Images should not appear in the copy, yet every line of the listing below must be printed exactly.
STORED DATA below:
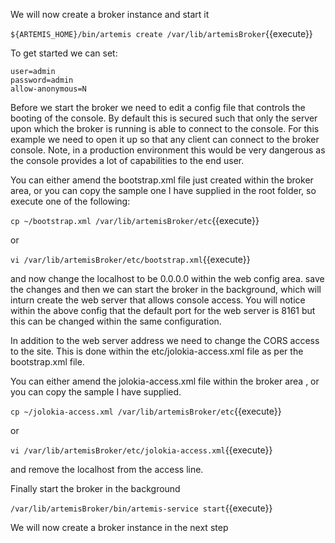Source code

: We will now create a broker instance and start it

``${ARTEMIS_HOME}/bin/artemis create /var/lib/artemisBroker``{{execute}}

To get started we can set:

    user=admin
    password=admin
    allow-anonymous=N

Before we start the broker we need to edit a config file that controls the booting of the
console. By default this is secured such that only the server upon which the broker is running 
is able to connect to the console. For this example we need to open it up so that any client
can connect to the broker console. Note, in a production environment this would be very 
dangerous as the console provides a lot of capabilities to the end user.

You can either amend the bootstrap.xml file just created within the broker area, or you
can copy the sample one I have supplied in the root folder, so execute one of the following:

``cp ~/bootstrap.xml /var/lib/artemisBroker/etc``{{execute}}

or

``vi /var/lib/artemisBroker/etc/bootstrap.xml``{{execute}}

and now change the localhost to be 0.0.0.0 within the web config area.
save the changes and then we can start the broker in the background, which will inturn create
the web server that allows console access. You will notice within the above config that the
default port for the web server is 8161 but this can be changed within the same configuration.

In addition to the web server address we need to change the CORS access to the site. This
is done within the etc/jolokia-access.xml file as per the bootstrap.xml file.

You can either amend the jolokia-access.xml file within the broker area , or you can 
copy the sample I have supplied.

``cp ~/jolokia-access.xml /var/lib/artemisBroker/etc``{{execute}}

or

``vi /var/lib/artemisBroker/etc/jolokia-access.xml``{{execute}}

and remove the localhost from the access line.

Finally start the broker in the background

``/var/lib/artemisBroker/bin/artemis-service start``{{execute}}

We will now create a broker instance in the next step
End of STORED DATA.
| RESULT |
Source code

: We will now create a broker instance and start it

``${ARTEMIS_HOME}/bin/artemis create /var/lib/artemisBroker``{{execute}}

To get started we can set:

    user=admin
    password=admin
    allow-anonymous=N

Before we start the broker we need to edit a config file that controls the booting of the
console. By default this is secured such that only the server upon which the broker is running 
is able to connect to the console. For this example we need to open it up so that any client
can connect to the broker console. Note, in a production environment this would be very 
dangerous as the console provides a lot of capabilities to the end user.

You can either amend the bootstrap.xml file just created within the broker area, or you
can copy the sample one I have supplied in the root folder, so execute one of the following:

``cp ~/bootstrap.xml /var/lib/artemisBroker/etc``{{execute}}

or

``vi /var/lib/artemisBroker/etc/bootstrap.xml``{{execute}}

and now change the localhost to be 0.0.0.0 within the web config area.
save the changes and then we can start the broker in the background, which will inturn create
the web server that allows console access. You will notice within the above config that the
default port for the web server is 8161 but this can be changed within the same configuration.

In addition to the web server address we need to change the CORS access to the site. This
is done within the etc/jolokia-access.xml file as per the bootstrap.xml file.

You can either amend the jolokia-access.xml file within the broker area , or you can 
copy the sample I have supplied.

``cp ~/jolokia-access.xml /var/lib/artemisBroker/etc``{{execute}}

or

``vi /var/lib/artemisBroker/etc/jolokia-access.xml``{{execute}}

and remove the localhost from the access line.

Finally start the broker in the background

``/var/lib/artemisBroker/bin/artemis-service start``{{execute}}

We will now create a broker instance in the next step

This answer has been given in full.